• _What you need to do_: Which lines below contain "données"? Copy every one of them.

Input data: Begin

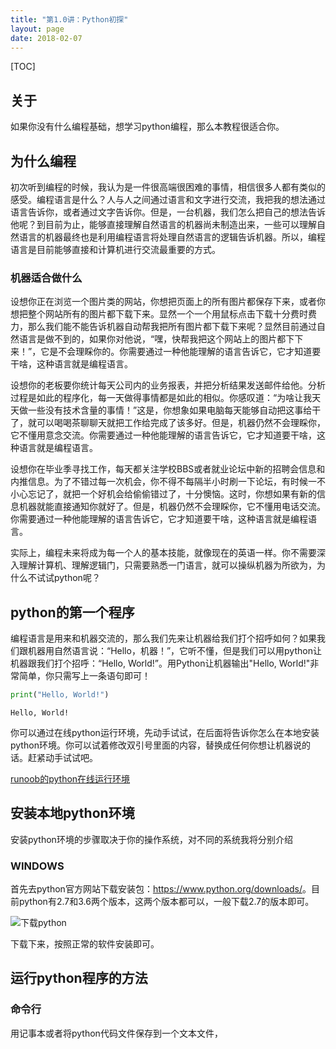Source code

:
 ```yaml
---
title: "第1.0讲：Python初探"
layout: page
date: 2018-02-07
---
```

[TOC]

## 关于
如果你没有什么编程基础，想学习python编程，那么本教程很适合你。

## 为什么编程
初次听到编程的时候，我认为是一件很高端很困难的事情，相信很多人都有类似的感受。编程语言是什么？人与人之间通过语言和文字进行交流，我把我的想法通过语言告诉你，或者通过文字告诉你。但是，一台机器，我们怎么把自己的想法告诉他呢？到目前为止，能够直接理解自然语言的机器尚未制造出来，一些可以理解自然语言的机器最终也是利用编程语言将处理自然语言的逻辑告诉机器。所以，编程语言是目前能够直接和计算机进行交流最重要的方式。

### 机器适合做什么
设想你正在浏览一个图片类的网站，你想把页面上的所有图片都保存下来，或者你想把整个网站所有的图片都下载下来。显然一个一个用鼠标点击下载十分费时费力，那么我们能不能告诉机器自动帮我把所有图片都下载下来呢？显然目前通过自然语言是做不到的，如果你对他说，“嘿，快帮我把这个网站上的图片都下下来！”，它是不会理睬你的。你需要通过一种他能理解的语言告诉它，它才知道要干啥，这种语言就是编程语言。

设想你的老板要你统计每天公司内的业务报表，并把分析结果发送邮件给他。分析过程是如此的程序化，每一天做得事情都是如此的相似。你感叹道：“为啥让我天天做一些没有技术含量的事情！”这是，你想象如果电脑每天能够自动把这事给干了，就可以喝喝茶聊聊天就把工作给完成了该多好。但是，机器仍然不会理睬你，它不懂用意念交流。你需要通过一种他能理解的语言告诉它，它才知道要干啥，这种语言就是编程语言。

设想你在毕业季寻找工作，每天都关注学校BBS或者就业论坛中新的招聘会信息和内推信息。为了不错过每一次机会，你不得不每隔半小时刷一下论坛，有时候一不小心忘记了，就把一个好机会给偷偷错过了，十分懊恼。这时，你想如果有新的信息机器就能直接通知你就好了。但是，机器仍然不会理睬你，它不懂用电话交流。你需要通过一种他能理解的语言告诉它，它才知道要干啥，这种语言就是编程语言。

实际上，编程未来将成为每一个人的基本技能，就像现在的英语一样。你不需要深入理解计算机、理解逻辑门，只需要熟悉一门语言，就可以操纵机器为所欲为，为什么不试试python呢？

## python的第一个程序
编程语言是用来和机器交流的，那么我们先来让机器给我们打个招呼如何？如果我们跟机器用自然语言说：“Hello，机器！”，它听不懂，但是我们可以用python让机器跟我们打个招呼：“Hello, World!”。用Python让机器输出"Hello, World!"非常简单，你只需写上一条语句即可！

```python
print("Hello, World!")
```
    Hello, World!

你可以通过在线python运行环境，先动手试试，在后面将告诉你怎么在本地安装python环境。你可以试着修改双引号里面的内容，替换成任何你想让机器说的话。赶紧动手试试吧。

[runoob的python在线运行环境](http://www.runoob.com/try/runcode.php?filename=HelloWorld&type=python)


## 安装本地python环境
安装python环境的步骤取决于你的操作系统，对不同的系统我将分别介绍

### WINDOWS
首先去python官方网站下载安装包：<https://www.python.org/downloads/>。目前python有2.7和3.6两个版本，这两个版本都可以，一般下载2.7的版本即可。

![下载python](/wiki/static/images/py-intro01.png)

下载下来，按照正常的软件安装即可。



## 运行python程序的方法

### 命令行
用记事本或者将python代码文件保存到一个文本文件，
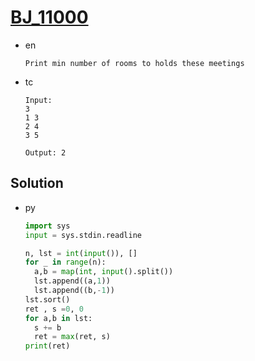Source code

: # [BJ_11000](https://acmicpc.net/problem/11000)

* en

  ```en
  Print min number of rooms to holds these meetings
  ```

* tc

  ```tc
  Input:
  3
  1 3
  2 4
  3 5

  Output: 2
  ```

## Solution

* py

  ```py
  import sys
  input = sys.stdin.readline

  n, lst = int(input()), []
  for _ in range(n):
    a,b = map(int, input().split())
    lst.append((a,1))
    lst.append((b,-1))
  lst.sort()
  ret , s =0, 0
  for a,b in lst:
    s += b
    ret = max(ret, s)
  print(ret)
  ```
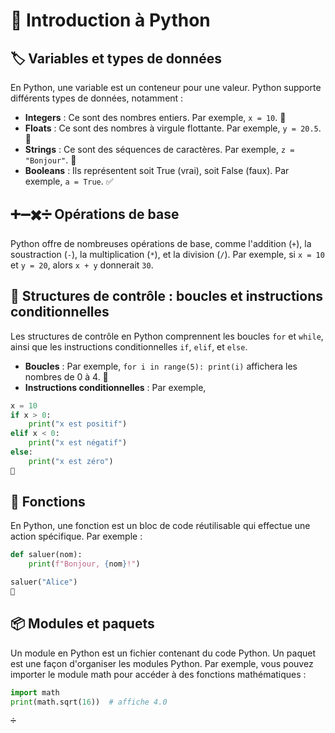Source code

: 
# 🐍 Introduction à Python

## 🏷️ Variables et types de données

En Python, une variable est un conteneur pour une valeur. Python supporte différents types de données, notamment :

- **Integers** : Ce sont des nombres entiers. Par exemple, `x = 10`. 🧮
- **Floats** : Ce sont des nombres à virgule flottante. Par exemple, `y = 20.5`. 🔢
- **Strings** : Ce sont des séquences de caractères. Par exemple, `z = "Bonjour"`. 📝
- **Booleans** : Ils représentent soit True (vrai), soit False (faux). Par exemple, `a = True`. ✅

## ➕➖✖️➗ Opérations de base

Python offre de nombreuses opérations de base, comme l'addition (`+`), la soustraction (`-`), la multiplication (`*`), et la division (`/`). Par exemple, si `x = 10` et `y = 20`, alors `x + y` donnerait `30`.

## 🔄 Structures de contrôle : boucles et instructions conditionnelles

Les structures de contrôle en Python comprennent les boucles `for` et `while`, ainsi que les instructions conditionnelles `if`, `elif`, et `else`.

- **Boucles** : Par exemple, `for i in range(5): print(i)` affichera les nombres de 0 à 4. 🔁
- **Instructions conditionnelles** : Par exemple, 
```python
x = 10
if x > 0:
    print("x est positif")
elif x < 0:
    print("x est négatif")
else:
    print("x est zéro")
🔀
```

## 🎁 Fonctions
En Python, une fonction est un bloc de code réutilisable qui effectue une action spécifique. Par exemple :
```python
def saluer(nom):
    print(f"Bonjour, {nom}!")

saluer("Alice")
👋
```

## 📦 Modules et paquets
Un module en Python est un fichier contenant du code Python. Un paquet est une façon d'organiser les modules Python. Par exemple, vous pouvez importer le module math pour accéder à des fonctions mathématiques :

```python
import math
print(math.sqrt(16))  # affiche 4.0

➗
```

Input data: End

• _Exercise result_:
## 🏷️ Variables et types de données
En Python, une variable est un conteneur pour une valeur. Python supporte différents types de données, notamment :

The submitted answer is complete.